Lets call her Hannah.

Hannah was in a long term relationship, but had had leanings like yours for a while. She'd only ever dated guys.

Her boyfriend was like yours, he encouraged her interest in girls with similar hopes, and eventually she spent the night with another girl.

She realized that she was fully bi, could date a woman conceivably but still very much liked guys.

Lets talk now about Linda.

Linda was the girl Hannah spent the night with. Linda had similar leanings, and had wondered. After that night, she realized she had no particular draw to girls, and didn't really want to be with one a second time.
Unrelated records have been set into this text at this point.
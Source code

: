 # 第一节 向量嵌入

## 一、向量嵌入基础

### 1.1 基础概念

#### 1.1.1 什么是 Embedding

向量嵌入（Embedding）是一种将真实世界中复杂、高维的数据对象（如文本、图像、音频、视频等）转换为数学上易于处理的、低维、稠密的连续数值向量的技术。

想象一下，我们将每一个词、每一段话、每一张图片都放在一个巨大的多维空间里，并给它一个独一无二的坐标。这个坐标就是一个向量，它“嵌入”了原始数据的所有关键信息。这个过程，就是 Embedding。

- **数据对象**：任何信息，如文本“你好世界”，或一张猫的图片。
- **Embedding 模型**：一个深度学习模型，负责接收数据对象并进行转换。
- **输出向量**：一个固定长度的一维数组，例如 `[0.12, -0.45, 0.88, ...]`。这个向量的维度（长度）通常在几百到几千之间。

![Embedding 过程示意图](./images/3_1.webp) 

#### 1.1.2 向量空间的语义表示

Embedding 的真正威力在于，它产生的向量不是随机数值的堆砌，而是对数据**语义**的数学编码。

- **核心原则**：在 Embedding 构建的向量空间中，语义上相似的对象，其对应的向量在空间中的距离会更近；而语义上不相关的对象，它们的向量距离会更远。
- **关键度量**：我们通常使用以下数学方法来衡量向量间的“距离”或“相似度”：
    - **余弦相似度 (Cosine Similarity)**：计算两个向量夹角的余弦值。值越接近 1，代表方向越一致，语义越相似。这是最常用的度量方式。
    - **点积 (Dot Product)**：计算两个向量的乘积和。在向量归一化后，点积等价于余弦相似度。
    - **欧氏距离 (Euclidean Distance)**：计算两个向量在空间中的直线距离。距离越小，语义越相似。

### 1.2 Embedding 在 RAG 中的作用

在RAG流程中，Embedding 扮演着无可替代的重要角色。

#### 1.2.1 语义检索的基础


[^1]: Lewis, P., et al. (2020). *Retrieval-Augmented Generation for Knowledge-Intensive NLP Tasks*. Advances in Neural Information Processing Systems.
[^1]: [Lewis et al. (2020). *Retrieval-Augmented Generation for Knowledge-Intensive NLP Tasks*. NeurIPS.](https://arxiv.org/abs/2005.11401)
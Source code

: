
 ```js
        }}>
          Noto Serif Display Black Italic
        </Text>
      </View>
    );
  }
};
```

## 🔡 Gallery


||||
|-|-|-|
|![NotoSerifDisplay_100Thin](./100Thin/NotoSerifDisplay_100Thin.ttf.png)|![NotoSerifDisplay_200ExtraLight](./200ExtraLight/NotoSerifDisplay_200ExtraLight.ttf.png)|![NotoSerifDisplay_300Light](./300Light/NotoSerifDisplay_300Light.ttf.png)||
The common thread here is sex, but I'm not saying that you have to go sleep with a girl to find out. What you need is intimacy. A first kiss should tell you alot about how you feel about it. Do you kiss and the curiosity just kind of fades, and you realize that its almost a little uncomfortable, or do you feel that soaring feeling of attraction and the little flips your stomach does during a first kiss?

Linda felt the first, and Hannah felt the second. Until you at least go through the motions of dating a girl, being interested in a girl physically, along those lines you probably won't be able to work it out.

The "I can't imagine dating a girl" is more because of societal conditioning and the assertion that "you are straight" you've been under up until a few years ago than it is because of your internal desires.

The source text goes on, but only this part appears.